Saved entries
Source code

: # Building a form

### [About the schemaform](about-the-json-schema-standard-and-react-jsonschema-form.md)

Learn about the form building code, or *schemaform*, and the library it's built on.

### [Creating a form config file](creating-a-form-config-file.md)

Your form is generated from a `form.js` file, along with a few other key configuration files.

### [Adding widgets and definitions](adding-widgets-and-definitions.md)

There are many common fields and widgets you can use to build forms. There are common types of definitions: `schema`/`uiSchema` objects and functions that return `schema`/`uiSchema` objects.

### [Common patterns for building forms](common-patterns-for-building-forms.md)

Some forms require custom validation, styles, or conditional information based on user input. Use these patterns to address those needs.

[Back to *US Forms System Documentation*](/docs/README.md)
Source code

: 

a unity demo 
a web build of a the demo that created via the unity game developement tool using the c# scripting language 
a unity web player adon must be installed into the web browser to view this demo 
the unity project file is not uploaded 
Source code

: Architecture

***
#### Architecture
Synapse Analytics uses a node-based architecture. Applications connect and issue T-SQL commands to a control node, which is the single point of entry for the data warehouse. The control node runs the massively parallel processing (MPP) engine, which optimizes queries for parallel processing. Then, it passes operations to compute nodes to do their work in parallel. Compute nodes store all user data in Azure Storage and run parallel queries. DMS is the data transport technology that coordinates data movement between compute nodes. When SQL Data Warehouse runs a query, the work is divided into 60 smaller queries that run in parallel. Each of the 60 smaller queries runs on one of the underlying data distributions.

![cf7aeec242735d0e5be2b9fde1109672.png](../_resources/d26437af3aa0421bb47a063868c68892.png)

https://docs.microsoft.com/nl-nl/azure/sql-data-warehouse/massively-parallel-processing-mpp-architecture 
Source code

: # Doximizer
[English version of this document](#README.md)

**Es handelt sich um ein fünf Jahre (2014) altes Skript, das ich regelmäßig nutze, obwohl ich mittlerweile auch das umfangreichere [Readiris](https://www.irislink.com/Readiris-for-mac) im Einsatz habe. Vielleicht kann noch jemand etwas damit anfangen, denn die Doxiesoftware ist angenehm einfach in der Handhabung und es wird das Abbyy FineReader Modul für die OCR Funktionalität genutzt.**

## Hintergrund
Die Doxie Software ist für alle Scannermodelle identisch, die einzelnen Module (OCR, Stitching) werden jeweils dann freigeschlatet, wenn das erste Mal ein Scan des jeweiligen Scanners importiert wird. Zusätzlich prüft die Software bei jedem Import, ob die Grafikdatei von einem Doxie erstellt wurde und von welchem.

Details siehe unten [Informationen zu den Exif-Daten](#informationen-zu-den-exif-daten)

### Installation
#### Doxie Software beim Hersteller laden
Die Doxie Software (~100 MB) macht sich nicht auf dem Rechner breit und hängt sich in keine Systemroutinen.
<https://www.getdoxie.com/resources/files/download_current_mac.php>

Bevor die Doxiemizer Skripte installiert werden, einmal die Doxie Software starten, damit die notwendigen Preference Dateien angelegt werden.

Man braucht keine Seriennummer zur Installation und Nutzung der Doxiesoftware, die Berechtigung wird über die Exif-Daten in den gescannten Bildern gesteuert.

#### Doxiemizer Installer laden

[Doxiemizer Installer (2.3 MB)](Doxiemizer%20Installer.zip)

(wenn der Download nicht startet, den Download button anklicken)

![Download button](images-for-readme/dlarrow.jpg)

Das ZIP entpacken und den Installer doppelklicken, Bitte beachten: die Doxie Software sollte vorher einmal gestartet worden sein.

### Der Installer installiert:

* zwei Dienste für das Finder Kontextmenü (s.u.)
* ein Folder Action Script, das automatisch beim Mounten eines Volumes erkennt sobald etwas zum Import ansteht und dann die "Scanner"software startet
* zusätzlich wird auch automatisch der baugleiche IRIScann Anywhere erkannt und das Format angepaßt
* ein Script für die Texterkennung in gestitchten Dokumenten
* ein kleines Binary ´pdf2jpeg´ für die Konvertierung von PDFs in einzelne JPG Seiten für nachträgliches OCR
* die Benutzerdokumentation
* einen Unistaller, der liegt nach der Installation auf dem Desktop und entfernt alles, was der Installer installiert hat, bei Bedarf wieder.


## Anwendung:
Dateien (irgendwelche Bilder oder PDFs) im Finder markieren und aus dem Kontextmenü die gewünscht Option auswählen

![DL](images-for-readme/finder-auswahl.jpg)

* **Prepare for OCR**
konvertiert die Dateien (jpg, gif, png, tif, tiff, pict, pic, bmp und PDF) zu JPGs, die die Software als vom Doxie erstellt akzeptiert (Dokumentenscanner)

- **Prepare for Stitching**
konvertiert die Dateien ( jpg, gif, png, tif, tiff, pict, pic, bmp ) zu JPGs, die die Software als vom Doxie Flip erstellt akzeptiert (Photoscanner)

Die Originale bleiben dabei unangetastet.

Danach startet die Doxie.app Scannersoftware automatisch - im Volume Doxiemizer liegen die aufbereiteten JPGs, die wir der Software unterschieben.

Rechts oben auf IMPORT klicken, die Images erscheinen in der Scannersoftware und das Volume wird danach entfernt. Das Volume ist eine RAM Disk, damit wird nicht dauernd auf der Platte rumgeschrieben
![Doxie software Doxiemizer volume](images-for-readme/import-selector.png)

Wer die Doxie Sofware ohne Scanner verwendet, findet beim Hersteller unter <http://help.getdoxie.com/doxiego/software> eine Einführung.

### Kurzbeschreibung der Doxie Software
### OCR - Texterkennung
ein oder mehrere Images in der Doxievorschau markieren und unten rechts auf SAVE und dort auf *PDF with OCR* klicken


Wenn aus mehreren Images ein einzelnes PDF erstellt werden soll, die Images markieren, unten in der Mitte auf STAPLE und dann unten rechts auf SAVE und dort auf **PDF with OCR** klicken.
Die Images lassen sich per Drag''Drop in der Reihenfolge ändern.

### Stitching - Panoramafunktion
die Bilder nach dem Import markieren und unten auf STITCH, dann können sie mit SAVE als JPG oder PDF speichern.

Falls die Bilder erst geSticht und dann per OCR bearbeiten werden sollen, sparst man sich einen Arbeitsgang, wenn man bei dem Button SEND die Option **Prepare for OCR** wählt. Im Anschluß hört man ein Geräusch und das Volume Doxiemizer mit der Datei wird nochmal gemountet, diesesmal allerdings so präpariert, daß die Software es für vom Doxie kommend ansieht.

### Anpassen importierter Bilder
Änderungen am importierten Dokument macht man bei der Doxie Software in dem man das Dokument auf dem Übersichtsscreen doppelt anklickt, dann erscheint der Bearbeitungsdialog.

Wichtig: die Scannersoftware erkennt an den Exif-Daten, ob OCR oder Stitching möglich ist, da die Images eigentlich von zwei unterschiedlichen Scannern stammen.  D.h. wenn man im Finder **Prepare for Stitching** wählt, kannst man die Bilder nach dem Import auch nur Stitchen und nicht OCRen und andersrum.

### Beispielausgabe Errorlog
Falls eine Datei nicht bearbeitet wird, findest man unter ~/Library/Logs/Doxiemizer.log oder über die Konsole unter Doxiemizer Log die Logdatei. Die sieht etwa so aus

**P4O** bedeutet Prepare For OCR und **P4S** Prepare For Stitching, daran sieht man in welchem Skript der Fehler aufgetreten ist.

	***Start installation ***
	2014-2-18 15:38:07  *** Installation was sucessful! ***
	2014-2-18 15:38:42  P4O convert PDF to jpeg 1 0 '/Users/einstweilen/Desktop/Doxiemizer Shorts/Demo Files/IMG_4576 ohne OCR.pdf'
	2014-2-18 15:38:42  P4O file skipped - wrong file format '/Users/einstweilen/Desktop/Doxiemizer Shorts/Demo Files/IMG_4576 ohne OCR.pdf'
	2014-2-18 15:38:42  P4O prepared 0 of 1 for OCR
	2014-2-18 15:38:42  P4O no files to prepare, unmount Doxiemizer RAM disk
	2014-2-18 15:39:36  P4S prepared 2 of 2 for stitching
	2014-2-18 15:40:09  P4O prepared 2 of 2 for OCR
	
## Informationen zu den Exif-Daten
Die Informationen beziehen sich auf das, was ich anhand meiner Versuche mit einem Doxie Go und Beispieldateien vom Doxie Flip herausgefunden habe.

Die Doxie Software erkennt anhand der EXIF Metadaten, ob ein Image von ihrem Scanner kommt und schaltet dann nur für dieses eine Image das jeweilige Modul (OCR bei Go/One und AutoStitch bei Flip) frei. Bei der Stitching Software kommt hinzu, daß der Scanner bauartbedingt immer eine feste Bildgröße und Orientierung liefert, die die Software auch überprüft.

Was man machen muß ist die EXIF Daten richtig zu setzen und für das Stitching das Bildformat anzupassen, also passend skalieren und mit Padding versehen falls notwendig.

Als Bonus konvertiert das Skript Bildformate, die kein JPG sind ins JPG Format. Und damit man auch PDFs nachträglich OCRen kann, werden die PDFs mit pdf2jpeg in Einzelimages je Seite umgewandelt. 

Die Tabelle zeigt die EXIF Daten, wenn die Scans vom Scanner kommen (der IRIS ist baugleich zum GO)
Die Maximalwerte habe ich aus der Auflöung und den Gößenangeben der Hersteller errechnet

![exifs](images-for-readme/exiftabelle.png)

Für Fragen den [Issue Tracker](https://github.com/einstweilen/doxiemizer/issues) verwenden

REQUIRED ACTION
The response must consist solely of the lines from the top of the records through the line holding "a unity demo", copied word for word.

ANSWER AREA
Source code

: # Building a form

### [About the schemaform](about-the-json-schema-standard-and-react-jsonschema-form.md)

Learn about the form building code, or *schemaform*, and the library it's built on.

### [Creating a form config file](creating-a-form-config-file.md)

Your form is generated from a `form.js` file, along with a few other key configuration files.

### [Adding widgets and definitions](adding-widgets-and-definitions.md)

There are many common fields and widgets you can use to build forms. There are common types of definitions: `schema`/`uiSchema` objects and functions that return `schema`/`uiSchema` objects.

### [Common patterns for building forms](common-patterns-for-building-forms.md)

Some forms require custom validation, styles, or conditional information based on user input. Use these patterns to address those needs.

[Back to *US Forms System Documentation*](/docs/README.md)
Source code

: 

a unity demo 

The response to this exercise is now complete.